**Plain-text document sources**
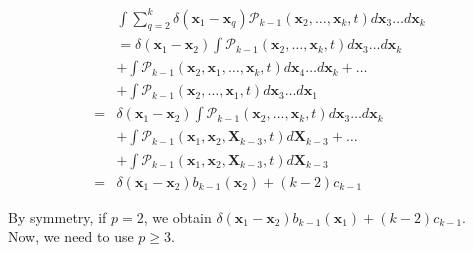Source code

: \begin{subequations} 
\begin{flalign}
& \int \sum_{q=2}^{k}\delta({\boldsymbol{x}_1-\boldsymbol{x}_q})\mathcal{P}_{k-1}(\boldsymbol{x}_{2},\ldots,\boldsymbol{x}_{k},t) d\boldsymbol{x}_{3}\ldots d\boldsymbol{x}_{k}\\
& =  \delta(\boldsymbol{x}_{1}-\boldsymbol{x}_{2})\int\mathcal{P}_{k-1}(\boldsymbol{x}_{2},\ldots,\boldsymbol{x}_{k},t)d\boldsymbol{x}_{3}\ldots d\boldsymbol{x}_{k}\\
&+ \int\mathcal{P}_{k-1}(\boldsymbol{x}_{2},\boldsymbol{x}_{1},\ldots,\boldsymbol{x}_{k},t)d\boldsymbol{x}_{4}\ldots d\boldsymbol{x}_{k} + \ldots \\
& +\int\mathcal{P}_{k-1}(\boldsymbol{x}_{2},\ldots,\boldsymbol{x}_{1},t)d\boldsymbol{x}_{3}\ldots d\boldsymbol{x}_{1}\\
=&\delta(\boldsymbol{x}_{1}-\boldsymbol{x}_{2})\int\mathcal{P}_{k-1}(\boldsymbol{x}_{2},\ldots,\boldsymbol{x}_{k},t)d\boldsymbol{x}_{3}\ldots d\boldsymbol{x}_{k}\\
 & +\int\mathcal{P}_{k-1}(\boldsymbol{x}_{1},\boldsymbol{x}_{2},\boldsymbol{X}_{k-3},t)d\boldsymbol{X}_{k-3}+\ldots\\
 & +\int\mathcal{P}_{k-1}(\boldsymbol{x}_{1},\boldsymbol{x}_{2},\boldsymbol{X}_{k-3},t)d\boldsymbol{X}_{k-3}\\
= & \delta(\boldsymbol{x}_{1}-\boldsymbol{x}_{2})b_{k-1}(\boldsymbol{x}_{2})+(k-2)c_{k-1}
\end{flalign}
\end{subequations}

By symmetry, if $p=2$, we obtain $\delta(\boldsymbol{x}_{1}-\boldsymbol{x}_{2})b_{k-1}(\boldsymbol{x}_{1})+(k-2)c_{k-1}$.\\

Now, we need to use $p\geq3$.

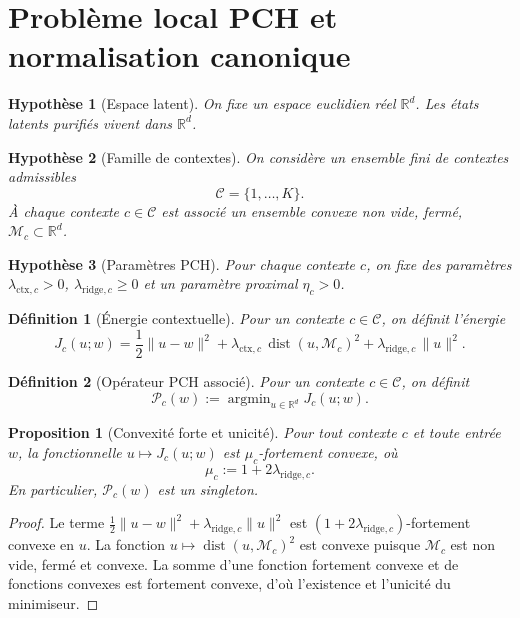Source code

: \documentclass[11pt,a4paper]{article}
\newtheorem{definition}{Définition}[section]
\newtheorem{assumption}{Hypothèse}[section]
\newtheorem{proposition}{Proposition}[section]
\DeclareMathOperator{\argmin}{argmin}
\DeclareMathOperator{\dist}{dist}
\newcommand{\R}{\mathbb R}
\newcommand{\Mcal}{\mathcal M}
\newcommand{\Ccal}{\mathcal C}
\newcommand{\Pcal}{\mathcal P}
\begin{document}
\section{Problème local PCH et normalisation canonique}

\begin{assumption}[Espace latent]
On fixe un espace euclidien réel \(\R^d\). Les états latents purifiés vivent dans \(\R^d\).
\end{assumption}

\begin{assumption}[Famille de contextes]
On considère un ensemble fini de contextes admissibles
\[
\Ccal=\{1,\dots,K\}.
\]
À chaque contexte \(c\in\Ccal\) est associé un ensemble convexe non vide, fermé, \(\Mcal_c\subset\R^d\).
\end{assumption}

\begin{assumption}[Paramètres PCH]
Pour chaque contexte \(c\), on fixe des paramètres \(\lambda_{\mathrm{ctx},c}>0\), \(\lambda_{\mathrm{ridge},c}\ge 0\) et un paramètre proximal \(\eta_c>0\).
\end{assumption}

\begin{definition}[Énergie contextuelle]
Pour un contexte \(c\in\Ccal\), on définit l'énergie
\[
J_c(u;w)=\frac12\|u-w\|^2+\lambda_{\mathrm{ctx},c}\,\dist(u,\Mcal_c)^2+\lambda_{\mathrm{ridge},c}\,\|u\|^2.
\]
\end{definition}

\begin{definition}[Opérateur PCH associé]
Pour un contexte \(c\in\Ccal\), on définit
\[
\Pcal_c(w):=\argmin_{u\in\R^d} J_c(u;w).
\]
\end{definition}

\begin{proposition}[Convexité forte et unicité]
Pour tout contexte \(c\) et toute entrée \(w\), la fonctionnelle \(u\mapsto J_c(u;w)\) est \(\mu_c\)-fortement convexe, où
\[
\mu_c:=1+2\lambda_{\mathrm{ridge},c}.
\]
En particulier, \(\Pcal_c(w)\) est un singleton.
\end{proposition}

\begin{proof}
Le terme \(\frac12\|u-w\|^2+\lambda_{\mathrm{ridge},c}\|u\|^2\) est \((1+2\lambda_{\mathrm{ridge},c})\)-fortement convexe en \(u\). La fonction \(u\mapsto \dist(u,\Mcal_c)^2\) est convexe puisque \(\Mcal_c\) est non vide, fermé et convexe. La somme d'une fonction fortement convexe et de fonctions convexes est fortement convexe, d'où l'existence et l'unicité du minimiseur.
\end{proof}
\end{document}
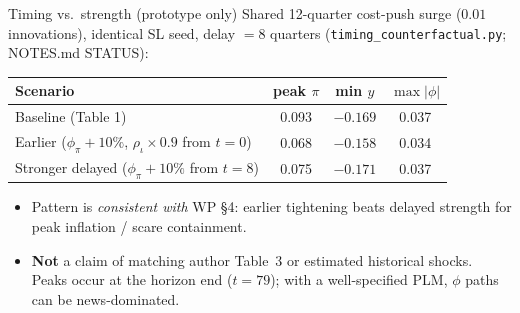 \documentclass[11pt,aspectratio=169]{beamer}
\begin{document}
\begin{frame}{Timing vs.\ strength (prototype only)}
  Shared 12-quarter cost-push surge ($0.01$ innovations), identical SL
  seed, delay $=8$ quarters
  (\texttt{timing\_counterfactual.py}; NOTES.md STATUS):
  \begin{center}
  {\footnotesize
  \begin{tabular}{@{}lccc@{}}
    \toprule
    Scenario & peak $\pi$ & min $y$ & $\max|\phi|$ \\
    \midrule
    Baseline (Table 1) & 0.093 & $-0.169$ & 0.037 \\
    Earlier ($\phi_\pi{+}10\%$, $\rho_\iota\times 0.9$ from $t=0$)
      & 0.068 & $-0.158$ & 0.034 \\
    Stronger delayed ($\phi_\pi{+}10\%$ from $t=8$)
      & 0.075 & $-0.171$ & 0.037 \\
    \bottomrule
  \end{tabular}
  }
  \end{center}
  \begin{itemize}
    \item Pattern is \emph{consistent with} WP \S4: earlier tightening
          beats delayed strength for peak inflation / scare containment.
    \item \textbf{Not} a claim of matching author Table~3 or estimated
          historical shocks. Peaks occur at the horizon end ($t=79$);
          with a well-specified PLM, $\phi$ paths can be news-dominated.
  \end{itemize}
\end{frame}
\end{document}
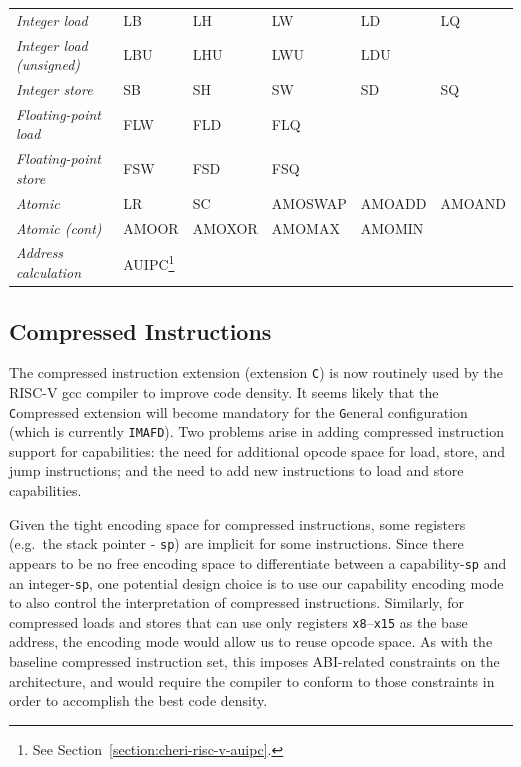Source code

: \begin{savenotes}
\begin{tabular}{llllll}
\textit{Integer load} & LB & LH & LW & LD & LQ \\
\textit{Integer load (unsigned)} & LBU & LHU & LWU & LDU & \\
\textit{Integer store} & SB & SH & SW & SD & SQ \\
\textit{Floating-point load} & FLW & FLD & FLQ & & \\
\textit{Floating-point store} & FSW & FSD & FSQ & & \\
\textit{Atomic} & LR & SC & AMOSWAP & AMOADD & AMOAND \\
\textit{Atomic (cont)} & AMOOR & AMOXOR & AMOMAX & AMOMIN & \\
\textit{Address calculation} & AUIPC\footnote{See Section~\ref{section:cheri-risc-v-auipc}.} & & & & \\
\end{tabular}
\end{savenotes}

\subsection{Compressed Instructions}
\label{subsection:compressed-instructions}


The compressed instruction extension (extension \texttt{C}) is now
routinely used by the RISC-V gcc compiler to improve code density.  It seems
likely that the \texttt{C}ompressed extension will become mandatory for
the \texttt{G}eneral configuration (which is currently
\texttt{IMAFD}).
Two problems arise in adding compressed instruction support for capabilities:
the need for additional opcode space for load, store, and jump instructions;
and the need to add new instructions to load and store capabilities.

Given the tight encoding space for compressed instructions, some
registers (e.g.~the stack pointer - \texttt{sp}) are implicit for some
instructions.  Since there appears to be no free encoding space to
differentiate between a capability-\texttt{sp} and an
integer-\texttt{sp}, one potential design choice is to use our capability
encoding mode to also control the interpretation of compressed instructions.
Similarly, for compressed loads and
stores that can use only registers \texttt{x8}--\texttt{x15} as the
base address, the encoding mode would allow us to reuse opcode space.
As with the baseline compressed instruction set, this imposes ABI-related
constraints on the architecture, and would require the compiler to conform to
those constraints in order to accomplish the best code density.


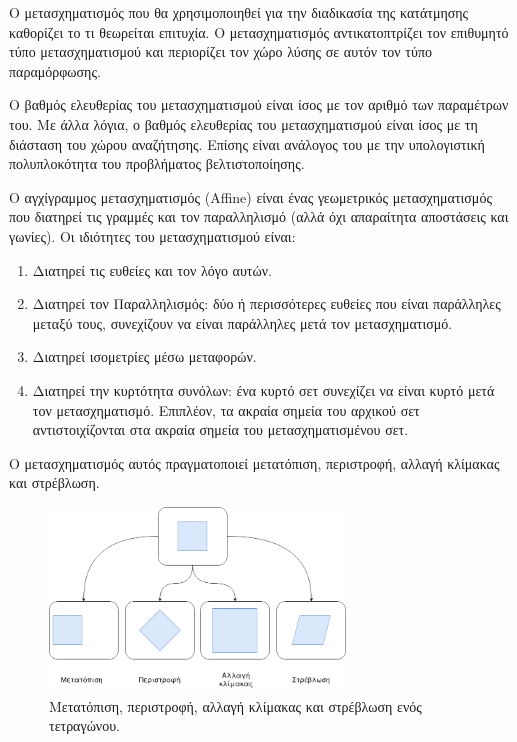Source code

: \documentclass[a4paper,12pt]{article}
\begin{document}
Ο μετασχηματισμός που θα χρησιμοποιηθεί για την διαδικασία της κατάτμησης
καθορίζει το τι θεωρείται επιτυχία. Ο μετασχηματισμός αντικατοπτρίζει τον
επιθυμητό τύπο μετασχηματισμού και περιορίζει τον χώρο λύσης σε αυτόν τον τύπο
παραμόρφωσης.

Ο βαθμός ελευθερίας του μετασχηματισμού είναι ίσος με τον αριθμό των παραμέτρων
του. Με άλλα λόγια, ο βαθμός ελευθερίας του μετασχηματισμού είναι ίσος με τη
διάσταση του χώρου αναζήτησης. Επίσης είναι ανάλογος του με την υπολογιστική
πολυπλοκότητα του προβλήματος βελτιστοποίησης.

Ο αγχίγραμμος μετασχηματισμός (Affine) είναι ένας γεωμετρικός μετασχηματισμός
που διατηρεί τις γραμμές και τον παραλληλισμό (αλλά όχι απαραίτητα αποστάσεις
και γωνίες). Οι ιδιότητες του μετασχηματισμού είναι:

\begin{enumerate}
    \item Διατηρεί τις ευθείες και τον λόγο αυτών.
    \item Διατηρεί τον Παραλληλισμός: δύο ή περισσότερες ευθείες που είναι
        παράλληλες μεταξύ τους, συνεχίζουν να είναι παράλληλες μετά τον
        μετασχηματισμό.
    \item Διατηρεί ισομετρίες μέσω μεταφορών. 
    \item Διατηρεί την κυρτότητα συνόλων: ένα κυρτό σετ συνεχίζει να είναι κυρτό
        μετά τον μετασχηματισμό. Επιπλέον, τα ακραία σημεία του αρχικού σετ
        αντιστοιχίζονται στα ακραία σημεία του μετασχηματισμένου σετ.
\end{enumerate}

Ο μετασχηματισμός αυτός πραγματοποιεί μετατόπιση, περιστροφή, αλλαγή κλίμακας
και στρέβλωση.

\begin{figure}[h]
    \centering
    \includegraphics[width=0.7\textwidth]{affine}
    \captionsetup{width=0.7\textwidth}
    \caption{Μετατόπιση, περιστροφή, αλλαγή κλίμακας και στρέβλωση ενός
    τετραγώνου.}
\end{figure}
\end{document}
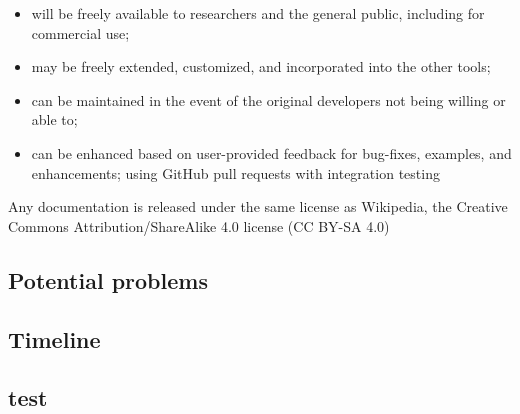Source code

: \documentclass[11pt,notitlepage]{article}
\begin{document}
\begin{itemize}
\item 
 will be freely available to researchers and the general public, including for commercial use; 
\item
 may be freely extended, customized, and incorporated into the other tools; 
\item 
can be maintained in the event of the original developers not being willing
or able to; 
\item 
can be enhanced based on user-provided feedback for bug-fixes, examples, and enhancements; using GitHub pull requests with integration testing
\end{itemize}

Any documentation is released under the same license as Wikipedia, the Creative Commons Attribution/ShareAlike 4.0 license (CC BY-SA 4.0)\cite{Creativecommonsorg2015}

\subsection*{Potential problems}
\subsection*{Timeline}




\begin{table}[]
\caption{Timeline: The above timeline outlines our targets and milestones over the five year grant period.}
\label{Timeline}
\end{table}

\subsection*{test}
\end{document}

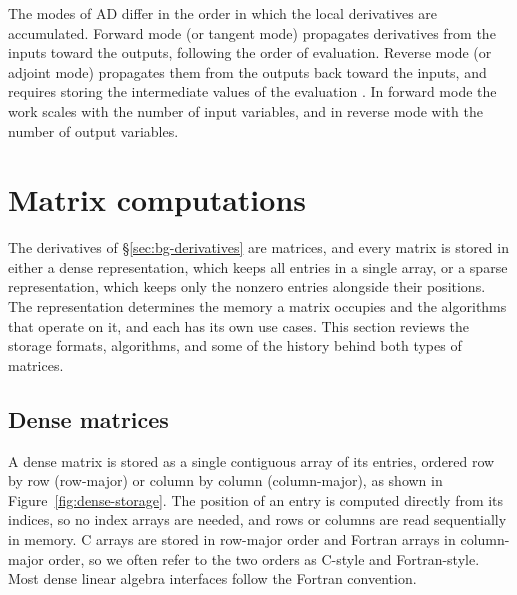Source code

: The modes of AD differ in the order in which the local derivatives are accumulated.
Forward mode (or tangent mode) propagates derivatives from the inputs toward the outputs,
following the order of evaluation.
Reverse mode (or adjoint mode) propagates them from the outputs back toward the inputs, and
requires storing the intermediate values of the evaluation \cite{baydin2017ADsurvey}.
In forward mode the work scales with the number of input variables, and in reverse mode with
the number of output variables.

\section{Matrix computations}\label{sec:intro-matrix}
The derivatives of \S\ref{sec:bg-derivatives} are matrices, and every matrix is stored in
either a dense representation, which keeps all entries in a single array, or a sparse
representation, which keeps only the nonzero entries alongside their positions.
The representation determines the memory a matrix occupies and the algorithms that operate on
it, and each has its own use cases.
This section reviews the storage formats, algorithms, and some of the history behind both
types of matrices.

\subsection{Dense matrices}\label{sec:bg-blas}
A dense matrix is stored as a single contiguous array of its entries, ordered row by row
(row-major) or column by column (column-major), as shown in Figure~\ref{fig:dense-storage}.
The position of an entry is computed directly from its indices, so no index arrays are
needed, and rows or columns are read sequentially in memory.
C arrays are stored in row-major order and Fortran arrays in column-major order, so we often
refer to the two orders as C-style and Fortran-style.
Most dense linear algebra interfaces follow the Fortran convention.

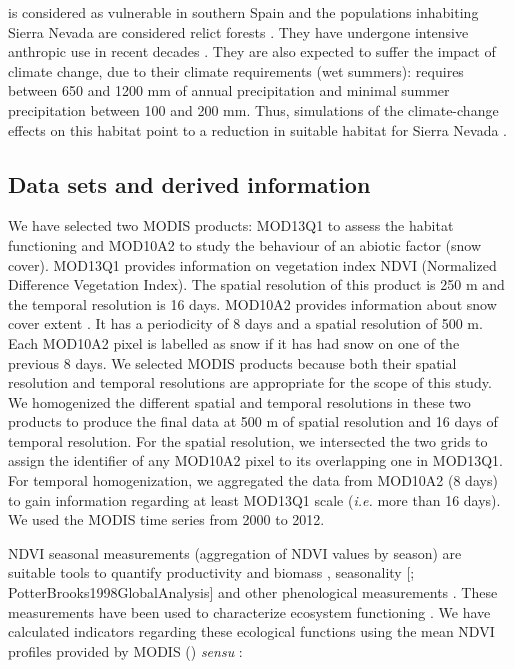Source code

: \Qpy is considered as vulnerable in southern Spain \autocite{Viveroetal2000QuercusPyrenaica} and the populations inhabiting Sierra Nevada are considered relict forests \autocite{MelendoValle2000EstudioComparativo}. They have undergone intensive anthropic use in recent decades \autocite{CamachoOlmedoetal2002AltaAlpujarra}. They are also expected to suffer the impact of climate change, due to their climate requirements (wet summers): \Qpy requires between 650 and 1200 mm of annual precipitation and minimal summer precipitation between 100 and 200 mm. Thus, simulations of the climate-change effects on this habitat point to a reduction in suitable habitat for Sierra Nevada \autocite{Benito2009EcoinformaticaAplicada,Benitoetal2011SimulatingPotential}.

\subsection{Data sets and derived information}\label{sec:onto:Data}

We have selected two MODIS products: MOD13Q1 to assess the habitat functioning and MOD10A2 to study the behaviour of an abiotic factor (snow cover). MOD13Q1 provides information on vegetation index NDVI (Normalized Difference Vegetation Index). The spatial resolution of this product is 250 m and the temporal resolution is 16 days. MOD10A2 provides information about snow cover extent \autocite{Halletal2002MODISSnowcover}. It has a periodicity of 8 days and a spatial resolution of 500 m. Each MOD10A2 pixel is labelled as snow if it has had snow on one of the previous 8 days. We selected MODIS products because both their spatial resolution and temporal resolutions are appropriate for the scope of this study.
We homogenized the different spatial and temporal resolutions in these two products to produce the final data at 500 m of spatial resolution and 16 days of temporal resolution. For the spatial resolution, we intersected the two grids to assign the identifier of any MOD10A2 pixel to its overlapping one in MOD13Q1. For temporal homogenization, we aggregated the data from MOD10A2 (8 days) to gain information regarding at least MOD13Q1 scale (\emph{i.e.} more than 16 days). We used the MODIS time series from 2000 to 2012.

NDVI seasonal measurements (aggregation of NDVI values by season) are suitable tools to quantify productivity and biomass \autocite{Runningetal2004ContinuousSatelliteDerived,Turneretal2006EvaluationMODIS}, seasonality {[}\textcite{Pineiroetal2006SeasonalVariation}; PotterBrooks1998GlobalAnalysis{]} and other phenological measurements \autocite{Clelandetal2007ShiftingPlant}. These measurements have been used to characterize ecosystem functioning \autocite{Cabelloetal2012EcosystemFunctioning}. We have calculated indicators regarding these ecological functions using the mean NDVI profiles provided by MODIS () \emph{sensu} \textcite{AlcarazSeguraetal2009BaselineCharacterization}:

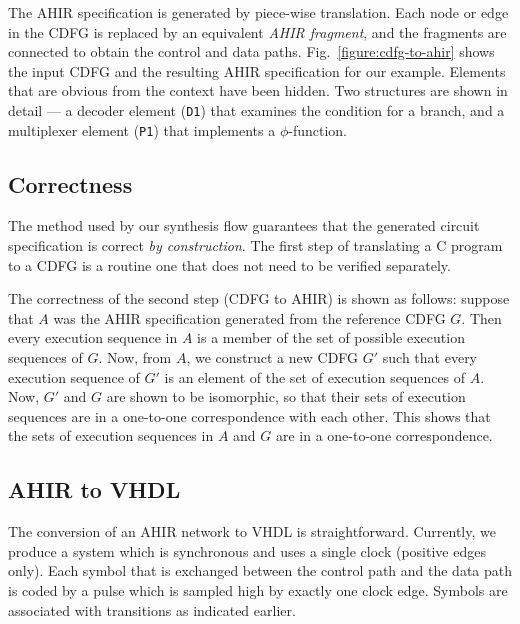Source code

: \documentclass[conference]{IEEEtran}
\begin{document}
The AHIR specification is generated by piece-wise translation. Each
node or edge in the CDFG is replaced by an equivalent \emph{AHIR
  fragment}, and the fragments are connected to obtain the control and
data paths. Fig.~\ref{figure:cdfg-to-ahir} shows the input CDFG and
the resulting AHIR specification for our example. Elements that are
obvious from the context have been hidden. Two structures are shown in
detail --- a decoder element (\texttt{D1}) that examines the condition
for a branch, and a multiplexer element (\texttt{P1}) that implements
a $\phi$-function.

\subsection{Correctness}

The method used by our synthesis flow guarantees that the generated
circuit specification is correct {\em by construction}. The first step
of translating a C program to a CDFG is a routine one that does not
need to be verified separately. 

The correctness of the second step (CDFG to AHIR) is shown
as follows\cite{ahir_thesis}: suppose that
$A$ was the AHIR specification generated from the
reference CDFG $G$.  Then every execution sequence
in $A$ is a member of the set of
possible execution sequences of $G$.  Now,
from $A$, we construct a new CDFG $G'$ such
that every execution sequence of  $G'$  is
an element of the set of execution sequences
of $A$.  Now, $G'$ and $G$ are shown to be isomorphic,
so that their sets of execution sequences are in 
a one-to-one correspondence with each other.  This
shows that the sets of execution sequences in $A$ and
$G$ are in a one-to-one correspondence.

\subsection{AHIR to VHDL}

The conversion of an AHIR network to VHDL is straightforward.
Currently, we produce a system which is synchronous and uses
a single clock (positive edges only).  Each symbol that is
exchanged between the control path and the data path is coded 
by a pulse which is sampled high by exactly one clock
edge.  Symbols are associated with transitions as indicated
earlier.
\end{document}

**Brief**
Return only the part of the records above that opens with the line containing "In forward mode" and closes with the line containing "representation, which keeps only", ends included.

**Task result**
In forward mode the work scales with the number of input variables, and in reverse mode with
the number of output variables.

\section{Matrix computations}\label{sec:intro-matrix}
The derivatives of \S\ref{sec:bg-derivatives} are matrices, and every matrix is stored in
either a dense representation, which keeps all entries in a single array, or a sparse
representation, which keeps only the nonzero entries alongside their positions.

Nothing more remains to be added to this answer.